Exercise directions - Produce an exact copy of the lines below, starting at the first and ending with the line containing "Cada iteração GRASP".

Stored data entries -

*-*-*

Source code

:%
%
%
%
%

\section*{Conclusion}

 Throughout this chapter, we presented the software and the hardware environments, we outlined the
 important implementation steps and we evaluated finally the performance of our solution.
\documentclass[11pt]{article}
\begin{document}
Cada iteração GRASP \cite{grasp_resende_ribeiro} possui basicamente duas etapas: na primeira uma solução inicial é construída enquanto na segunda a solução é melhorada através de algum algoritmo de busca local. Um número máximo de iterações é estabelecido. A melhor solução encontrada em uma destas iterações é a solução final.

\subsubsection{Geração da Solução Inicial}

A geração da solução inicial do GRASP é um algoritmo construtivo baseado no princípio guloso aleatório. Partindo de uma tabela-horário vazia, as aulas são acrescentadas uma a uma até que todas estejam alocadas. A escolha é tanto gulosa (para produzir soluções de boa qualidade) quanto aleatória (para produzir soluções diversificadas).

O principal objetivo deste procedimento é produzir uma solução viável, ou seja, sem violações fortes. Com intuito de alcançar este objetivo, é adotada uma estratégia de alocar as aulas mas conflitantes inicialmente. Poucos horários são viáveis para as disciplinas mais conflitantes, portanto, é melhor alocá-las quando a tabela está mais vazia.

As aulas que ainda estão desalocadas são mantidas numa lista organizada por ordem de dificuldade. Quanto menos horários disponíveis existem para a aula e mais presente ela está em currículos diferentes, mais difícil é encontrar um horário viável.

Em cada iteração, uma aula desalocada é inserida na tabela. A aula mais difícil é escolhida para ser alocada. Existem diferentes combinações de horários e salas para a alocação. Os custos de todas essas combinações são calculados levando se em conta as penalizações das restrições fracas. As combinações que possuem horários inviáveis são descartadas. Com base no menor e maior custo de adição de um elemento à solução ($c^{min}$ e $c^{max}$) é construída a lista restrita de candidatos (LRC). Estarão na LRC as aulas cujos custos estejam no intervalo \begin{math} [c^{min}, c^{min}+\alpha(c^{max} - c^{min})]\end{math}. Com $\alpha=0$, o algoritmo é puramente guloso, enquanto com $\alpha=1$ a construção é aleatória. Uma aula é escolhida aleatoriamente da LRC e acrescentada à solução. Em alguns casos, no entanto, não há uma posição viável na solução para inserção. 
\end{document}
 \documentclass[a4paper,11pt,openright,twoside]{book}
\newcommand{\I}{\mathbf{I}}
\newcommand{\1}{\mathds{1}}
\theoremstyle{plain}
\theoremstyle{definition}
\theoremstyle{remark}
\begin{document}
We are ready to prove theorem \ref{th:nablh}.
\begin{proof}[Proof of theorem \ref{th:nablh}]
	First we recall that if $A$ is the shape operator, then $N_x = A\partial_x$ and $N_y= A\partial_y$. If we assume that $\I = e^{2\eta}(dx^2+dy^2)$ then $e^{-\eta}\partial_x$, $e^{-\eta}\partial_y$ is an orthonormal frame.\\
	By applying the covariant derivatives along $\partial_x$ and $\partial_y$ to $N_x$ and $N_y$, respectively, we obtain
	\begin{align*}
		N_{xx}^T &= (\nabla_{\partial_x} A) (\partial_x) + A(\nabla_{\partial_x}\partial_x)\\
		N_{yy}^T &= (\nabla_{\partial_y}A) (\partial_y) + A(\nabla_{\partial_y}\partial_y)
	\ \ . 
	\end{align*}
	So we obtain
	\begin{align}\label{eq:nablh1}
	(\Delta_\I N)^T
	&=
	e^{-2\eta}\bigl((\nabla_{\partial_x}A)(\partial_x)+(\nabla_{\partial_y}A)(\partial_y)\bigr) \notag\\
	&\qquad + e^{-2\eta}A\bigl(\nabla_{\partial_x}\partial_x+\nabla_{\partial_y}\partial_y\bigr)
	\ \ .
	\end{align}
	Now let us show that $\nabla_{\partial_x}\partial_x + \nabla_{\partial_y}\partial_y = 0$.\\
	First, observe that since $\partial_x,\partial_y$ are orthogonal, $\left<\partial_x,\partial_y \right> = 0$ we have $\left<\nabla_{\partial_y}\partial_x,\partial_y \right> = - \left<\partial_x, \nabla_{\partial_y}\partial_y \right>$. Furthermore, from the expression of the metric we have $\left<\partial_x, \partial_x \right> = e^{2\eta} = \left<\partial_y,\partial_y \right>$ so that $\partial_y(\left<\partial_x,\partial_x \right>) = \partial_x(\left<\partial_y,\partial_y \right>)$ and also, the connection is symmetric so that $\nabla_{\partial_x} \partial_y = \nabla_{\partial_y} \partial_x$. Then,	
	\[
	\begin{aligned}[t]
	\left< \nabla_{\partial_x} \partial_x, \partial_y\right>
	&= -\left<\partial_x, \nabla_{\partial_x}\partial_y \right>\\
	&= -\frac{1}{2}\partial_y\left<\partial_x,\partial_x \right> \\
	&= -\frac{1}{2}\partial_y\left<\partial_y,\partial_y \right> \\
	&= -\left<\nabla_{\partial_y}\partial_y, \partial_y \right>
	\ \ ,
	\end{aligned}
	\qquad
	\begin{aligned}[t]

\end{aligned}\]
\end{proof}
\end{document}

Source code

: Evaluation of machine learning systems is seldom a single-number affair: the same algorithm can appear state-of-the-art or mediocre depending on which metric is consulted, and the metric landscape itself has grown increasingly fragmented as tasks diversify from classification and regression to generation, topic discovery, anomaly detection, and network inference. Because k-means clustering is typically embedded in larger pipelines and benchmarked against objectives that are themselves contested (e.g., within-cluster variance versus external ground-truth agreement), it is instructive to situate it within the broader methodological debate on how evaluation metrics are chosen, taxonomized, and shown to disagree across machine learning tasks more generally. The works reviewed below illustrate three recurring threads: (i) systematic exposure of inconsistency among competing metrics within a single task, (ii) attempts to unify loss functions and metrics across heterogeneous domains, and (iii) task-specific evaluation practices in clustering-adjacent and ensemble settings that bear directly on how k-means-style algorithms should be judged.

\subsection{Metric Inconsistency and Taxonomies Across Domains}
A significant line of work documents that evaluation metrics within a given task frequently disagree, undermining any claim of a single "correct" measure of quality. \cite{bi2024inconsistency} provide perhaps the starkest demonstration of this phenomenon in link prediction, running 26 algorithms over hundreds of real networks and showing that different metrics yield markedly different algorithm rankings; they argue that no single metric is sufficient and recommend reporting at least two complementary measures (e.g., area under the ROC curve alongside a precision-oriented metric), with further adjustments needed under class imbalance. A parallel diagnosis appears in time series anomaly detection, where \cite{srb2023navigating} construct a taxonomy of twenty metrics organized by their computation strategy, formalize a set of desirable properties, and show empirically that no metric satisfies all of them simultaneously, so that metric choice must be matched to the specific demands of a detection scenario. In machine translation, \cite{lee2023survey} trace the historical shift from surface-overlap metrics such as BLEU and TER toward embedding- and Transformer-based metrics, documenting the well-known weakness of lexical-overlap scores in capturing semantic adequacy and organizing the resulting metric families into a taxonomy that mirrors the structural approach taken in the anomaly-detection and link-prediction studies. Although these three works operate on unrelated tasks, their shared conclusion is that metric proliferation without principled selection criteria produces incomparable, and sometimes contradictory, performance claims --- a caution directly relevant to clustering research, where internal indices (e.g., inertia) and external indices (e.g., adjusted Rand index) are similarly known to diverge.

*-*-*

Written solution -
Source code

:%
%
%
%
%

\section*{Conclusion}

 Throughout this chapter, we presented the software and the hardware environments, we outlined the
 important implementation steps and we evaluated finally the performance of our solution.
\documentclass[11pt]{article}
\begin{document}
Cada iteração GRASP \cite{grasp_resende_ribeiro} possui basicamente duas etapas: na primeira uma solução inicial é construída enquanto na segunda a solução é melhorada através de algum algoritmo de busca local. Um número máximo de iterações é estabelecido. A melhor solução encontrada em uma destas iterações é a solução final.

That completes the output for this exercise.